Investment opportunities in private equity are thin on the ground, argued Sandra Robertson, chief investment officer and chief executive of the UK’s £3 billion ($4.3 billion) Oxford University Endowment Management (OUEM), which manages assets on behalf of 32 investors, including the University of Oxford, 25 colleges and six associated charitable trusts.
“There are pockets of opportunity,” Robertson said, speaking at a panel discussion during the Fiduciary Investors Symposium at the university. “But there is a huge amount of capital chasing everything, all around the world. There are no barriers to entry, anyone can raise a fund. Investors are also allocating because they have made good returns in the past and are making that assumption going forward.”
Robertson also noted that access to the best fund managers is difficult because the top-quartile general partners tend to handpick their investors and limit their fund size.

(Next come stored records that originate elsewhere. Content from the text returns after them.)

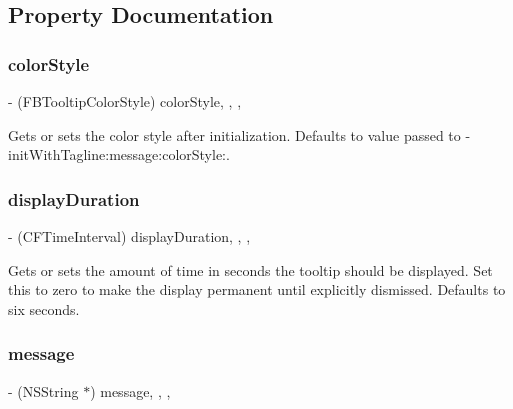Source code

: \subsection{Property Documentation}
\mbox{\label{interfaceFBTooltipView_aa8c3df2b58186ca9c0cc0d4f667c543e}} 
\subsubsection{\texorpdfstring{color\+Style}{colorStyle}}
{\footnotesize\ttfamily -\/ (F\+B\+Tooltip\+Color\+Style) color\+Style\hspace{0.3cm}{\ttfamily [read]}, {\ttfamily [write]}, {\ttfamily [nonatomic]}, {\ttfamily [assign]}}

Gets or sets the color style after initialization.  Defaults to value passed to -\/init\+With\+Tagline\+:message\+:color\+Style\+:. \mbox{\label{interfaceFBTooltipView_a7c907ee0bbcd20cfabd8c2122252c5d6}} 
\subsubsection{\texorpdfstring{display\+Duration}{displayDuration}}
{\footnotesize\ttfamily -\/ (C\+F\+Time\+Interval) display\+Duration\hspace{0.3cm}{\ttfamily [read]}, {\ttfamily [write]}, {\ttfamily [nonatomic]}, {\ttfamily [assign]}}

Gets or sets the amount of time in seconds the tooltip should be displayed.  Set this to zero to make the display permanent until explicitly dismissed. Defaults to six seconds. \mbox{\label{interfaceFBTooltipView_a2ff5931a789e835afc1c1f25fae4626d}} 
\subsubsection{\texorpdfstring{message}{message}}
{\footnotesize\ttfamily -\/ (N\+S\+String $\ast$) message\hspace{0.3cm}{\ttfamily [read]}, {\ttfamily [write]}, {\ttfamily [nonatomic]}, {\ttfamily [copy]}}

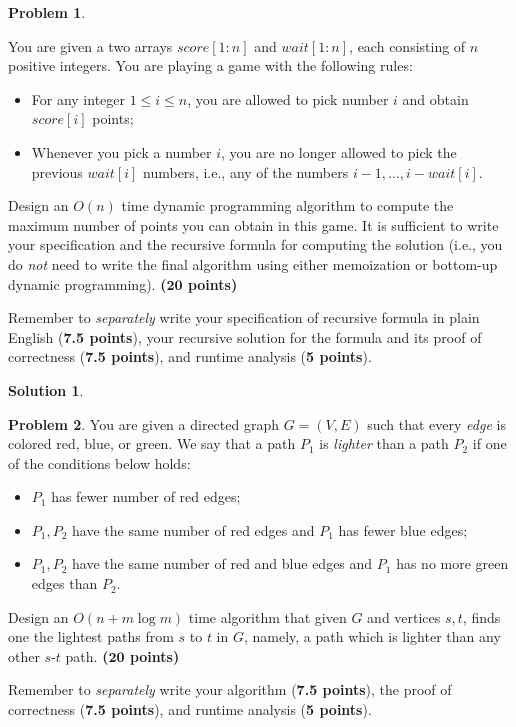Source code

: \documentclass{article}
\theoremstyle{definition}
\newtheorem{problem}{Problem}
\newtheorem*{solution*}{Solution}
\newenvironment{solution}{\begin{solution*}}{{} \end{solution*}}
\newcommand{\grade}[1]{\hfill{\textbf{($\mathbf{#1}$ points)}}}
\begin{document}
\newpage

\newpage


\begin{problem}\label{old}

You are given a two arrays $score[1:n]$ and $wait[1:n]$, each consisting of $n$ positive integers. You are playing  a game with the following rules: 
\begin{itemize}
	\item For any integer $1 \leq i \leq n$, you are allowed to pick number $i$ and obtain $score[i]$ points; 
	\item Whenever you pick a number $i$, you are no longer allowed to pick the previous $wait[i]$ numbers, i.e., any of the numbers $i-1,\ldots,i-wait[i]$. 
\end{itemize}
Design an $O(n)$ time dynamic programming algorithm to compute the maximum number of points you can obtain in this game. It is sufficient to write your specification and the recursive formula for computing the solution (i.e., you do \emph{not} need to write the final algorithm using either memoization or bottom-up dynamic programming). \grade{20} 

\medskip

Remember to \emph{separately} write your specification of recursive formula in plain English (\textbf{7.5 points}), your recursive solution for the formula and its proof of correctness (\textbf{7.5 points}), and runtime analysis (\textbf{5 points}). 


\end{problem} 

\medskip
		\begin{solution}
		\end{solution}
		
\newpage

\begin{problem}\label{shortestpath}
You are given a directed graph $G=(V,E)$ such that every \emph{edge} is colored red, blue, or green. 
We say that a path $P_1$ is \emph{lighter} than a path $P_2$ if one of the conditions below holds:  
\begin{itemize}
\item $P_1$ has fewer number of red edges; 
\item $P_1,P_2$ have the same number of red edges and $P_1$ has fewer blue edges; 
\item $P_1,P_2$ have the same number of red and blue edges and $P_1$ has no more green edges than $P_2$. 
\end{itemize}

Design an $O(n+m\log{m})$ time algorithm that given $G$ and vertices $s,t$, finds one the lightest paths from $s$ to $t$ in $G$, namely, a path which is lighter than any other $s$-$t$ path. 
\grade{20}

\medskip

Remember to \emph{separately} write your algorithm (\textbf{7.5 points}), the proof of correctness (\textbf{7.5 points}), and runtime analysis (\textbf{5 points}). 


\end{problem}
\end{document}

Success in private markets also depends on having a meaningful allocation, something she said some funds lack.
“Having 5 per cent to 7 per cent to alternatives is meaningless because of the fees,” she said. “I don’t have a magic number but it’s not worth dipping a toe in.” OUEM has a 24.5 per cent allocation to private equity that it has built up over the last 10 years. It invests directly in funds and has about 15 general partner relationships, Robertson said.
At Canada’s OPTrust, which manages C$20 billion ($15.9 billion) in assets for 87,000 former and current public-service employees in the province of Ontario, success in private markets depends on robust relationships and alignment, said Morgan McCormick, OPTrust managing director of private markets and head of Europe. The fund, which invests directly in infrastructure, and via funds and co-investment in private equity, also links its success to a 20-strong internal team. This in-house ability has enabled OPTrust to embark on co-investment, which has brought down fees, McCormick said. This also means the fund can increasingly negotiate deal by deal. The team’s ability to work “on the ground” and navigate different geographies is also important in private markets. OPTrust has offices in Canada, the UK and Australia.
Investor enthusiasm for private equity has remained blighted by high fees and a lack of transparency, argued Ludovic Phalippou, associate professor of finance in the Saïd Business School at Oxford University. He pointed to the recent decision by the Norwegian Government to continue to bar its $1 trillion sovereign wealth fund from private equity, despite the fund’s wishes and the recommendation of a government-appointed expert group, as proof that the asset class still had opacity and cost problems.
“Norway is not comfortable with the model,” Phalippou said. “It is in the best interests of fund managers to fix the model, improve transparency and create cleaner contracts, as this creates a sustainable asset class.”
Despite the challenges, Nalaka De Silva, private markets investment specialist at Aberdeen Standard Investments argued private markets would play an increasingly important role in asset allocation because of the diversity and return these allocations bring. He said investors in public markets were frustrated by an increasing number of companies not making it to the initial public offering stage. Moreover, private-market investment in infrastructure and young companies is an important driver of economic growth. He said a swathe of European regulation, such as the Markets in Financial Instruments Directive, would make investment in private markets more transparent and “level the playing field”, but could also curtail management of private assets and make it even harder to invest with top-tier managers.